T Book Club: A Discussion on “Passing”

Posted in Forthcoming Media, Literary/Artistic Criticism, Live Events, Passing, United States, Videos, Women on 2021-03-08 03:02Z by Steven

T Book Club: A Discussion on “Passing”

T Magazine
The New York Times
2021-03-10, 00:00Z (2021-03-09, 19:00 EST; 2021-03-09, 16:00 PST)
This event begins at 2021-03-09, 19:00 Eastern Standard Time for viewers in North America.

Join T’s book club, which focuses on classic works of American literature, for a conversation on Nella Larsen’sPassing” led by the novelist Brit Bennett.

The third title selected for T Magazine’s book club, Nella Larsen’sPassing” (1929) tells the story of two old friends, both Black women, who reunite in 1920s Harlem, despite the fact that one of them is living as a white person. Critically acclaimed at the time of its publication, the novel captures the social anxieties that plagued America during the Great Migration and remains a resonant portrait of a fractured nation.

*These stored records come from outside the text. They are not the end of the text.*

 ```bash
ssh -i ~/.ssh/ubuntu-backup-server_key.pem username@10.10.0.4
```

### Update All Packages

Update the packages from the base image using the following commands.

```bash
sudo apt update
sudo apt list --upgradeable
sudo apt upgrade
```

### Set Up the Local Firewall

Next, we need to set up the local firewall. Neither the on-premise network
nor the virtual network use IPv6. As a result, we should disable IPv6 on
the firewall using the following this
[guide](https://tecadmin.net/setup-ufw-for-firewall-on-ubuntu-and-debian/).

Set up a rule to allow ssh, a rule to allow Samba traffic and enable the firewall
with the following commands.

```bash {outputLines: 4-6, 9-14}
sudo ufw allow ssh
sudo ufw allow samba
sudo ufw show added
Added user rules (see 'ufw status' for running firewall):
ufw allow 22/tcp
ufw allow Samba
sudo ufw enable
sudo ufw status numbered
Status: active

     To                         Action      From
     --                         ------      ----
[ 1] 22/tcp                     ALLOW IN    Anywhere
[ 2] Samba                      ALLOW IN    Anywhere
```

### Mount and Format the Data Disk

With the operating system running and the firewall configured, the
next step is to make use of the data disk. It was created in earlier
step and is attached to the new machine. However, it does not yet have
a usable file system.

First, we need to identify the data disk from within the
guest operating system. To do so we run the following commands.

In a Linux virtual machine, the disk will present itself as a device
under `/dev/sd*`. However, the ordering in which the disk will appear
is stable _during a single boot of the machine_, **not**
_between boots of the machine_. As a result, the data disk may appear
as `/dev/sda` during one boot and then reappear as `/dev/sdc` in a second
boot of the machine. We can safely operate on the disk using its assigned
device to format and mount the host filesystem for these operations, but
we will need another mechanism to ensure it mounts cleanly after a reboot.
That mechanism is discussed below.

On March 9, watch a virtual discussion of the book, featuring the novelist Brit Bennett in conversation with T features director Thessaly La Force, that will address questions from readers. And, in the weeks leading up to the event, look for articles on “Passing” at tmagazine.com. We hope you’ll read along — and R.S.V.P. above.

For more information, click here.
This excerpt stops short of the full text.